Most of his tales are filthy; one explores the similarity between cheap dog food and human faeces, at interminable length. He’s a natural, and his fiftysomething followers are in fits of laughter, but it means any mood evoked by the songs is chucked out with the bathwater. You come expecting Johnny Cash; you leave having witnessed Johnny Vegas.

You’d say he’s in the wrong line of work, except he’s a lifer. An authentic folk-hero, Leven was once in post-punk enigmas Doll By Doll, but has for decades toured as a broody balladeer. He’ll sing anytime, anywhere.
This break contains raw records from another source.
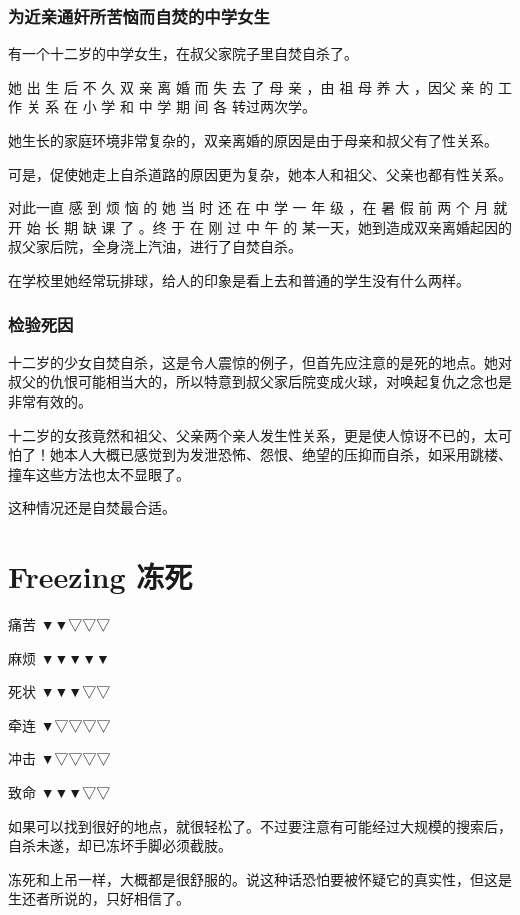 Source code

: \documentclass[UTF8]{ctexart}
\begin{document}
\subsubsection*{为近亲通奸所苦恼而自焚的中学女生}

有一个十二岁的中学女生，在叔父家院子里自焚自杀了。

她 出 生 后 不 久 双 亲 离 婚 而 失 去 了 母 亲 ，由 祖 母 养 大 ，因父 亲 的 工 作 关 系 在 小 学 和 中 学 期 间 各 转过两次学。

她生长的家庭环境非常复杂的，双亲离婚的原因是由于母亲和叔父有了性关系。
 
可是，促使她走上自杀道路的原因更为复杂，她本人和祖父、父亲也都有性关系。

对此一直 感 到 烦 恼 的 她 当 时 还 在 中 学 一 年 级 ，在 暑 假 前 两 个 月 就 开 始 长 期 缺 课 了 。终 于 在 刚 过 中 午 的 某一天，她到造成双亲离婚起因的叔父家后院，全身浇上汽油，进行了自焚自杀。

在学校里她经常玩排球，给人的印象是看上去和普通的学生没有什么两样。

\subsubsection*{检验死因}

十二岁的少女自焚自杀，这是令人震惊的例子，但首先应注意的是死的地点。她对叔父的仇恨可能相当大的，所以特意到叔父家后院变成火球，对唤起复仇之念也是非常有效的。

十二岁的女孩竟然和祖父、父亲两个亲人发生性关系，更是使人惊讶不已的，太可怕了！她本人大概已感觉到为发泄恐怖、怨恨、绝望的压抑而自杀，如采用跳楼、撞车这些方法也太不显眼了。

这种情况还是自焚最合适。



\newpage

\section{Freezing 冻死}

痛苦 ▼▼▽▽▽

麻烦 ▼▼▼▼▼

死状 ▼▼▼▽▽

牵连 ▼▽▽▽▽

冲击 ▼▽▽▽▽

致命 ▼▼▼▽▽

如果可以找到很好的地点，就很轻松了。不过要注意有可能经过大规模的搜索后，自杀未遂，却已冻坏手脚必须截肢。

冻死和上吊一样，大概都是很舒服的。说这种话恐怕要被怀疑它的真实性，但这是生还者所说的，只好相信了。
\end{document}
He’s survived a troubled personal life of various addictions and crashes, but clearly relishes the role of wiser, wizened, antipretty spokesman for his fans?most of whom seem to share his Scottish/Irish connections and his age group. One imagines that to Leven-ites the word “strokes” conjures up medical histories rather than some hot young band.
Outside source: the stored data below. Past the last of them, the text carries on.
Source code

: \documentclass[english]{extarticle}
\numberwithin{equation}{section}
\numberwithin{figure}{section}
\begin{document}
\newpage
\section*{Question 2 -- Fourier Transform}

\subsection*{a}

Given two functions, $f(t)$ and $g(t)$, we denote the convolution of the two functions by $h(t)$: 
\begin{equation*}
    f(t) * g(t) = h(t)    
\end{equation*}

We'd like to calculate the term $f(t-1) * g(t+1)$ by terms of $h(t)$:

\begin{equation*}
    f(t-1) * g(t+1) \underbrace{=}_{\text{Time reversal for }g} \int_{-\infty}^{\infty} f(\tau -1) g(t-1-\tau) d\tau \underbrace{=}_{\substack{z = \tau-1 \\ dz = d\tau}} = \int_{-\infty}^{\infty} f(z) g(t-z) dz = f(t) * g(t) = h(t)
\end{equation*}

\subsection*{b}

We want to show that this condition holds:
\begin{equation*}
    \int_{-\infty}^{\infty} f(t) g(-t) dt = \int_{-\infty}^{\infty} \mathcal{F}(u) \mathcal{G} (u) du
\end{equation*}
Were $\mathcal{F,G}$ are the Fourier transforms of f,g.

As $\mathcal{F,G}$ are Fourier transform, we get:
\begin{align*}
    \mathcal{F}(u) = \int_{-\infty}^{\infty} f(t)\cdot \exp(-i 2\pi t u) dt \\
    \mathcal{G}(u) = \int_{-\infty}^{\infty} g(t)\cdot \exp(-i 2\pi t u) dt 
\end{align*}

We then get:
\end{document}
Flanked by two colleagues, ironically named his “Sex Trio”, Leven lilts through his sorrowful songs. You think of L S Lowry?noble stooping northerners and all that. “Another Man In The Old Arcade” and “Classic Northern Diversions” are splendid examples of his new material. But mostly, you’re still thinking of Johnny Vegas’ jowls. The scatological anecdotes stretch on forever. He’s either shooting himself in the foot or, after a life fully lived, displaying cavalier career apathy.
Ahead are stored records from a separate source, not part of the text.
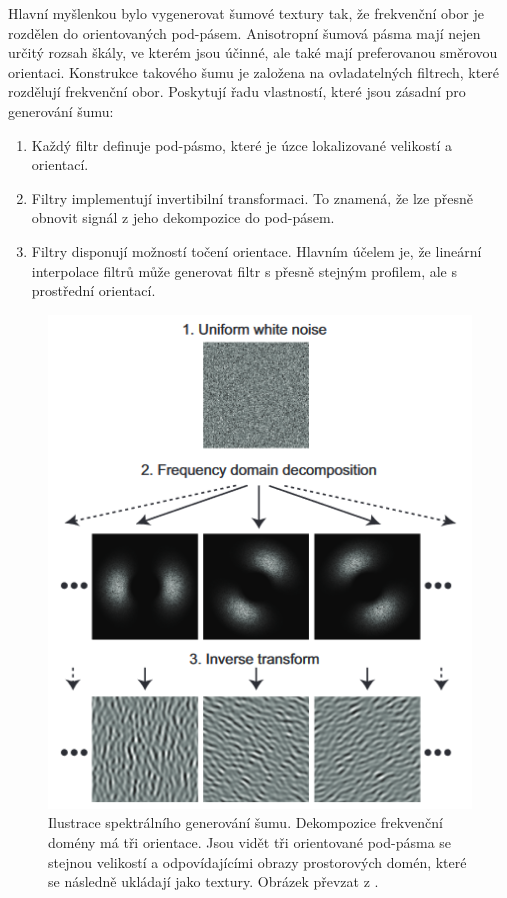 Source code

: Hlavní myšlenkou bylo vygenerovat šumové textury tak, že frekvenční obor je rozdělen do orientovaných pod-pásem. Anisotropní šumová pásma mají nejen určitý rozsah škály, ve kterém jsou účinné, ale také mají preferovanou směrovou orientaci. Konstrukce takového šumu je založena na ovladatelných filtrech, které rozdělují frekvenční obor. Poskytují řadu vlastností, které jsou zásadní pro generování šumu:
\begin{enumerate}
	\item Každý filtr definuje pod-pásmo, které je úzce lokalizované velikostí a orientací.
	\item Filtry implementují invertibilní transformaci. To znamená, že lze přesně obnovit signál z jeho dekompozice do pod-pásem.
	\item Filtry disponují možností točení orientace. Hlavním účelem je, že lineární interpolace filtrů může generovat filtr s přesně stejným profilem, ale s prostřední orientací.
\end{enumerate}

\begin{figure}[H]
	\centering
	\includegraphics[scale=0.8]{obrazky-figures/AnisotropicNoise.png}
	\caption{Ilustrace spektrálního generování šumu. Dekompozice frekvenční domény má tři orientace. Jsou vidět tři orientované pod-pásma se stejnou velikostí a odpovídajícími obrazy prostorových domén, které se následně ukládají jako textury. Obrázek převzat z \cite{Goldberg08}.}
	\label{fig:AnisotropicNoise}
\end{figure}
We learn that on a train recently Leven engaged in a surreal conversation with a(nother) drunk. That in Cardiff, he stared at “an enormous human shite” on the pavement. And that his girlfriend, through a series of what must be called “comic misunderstandings”, thinks he’s got trouble with his bowels. It’s funny at the time?well, for some of the time. Leven’s supporting Richard Thompson in Europe, then touring the UK. One hopes his inner Roy Orbison turns up, not his inner Roy Chubby Brown.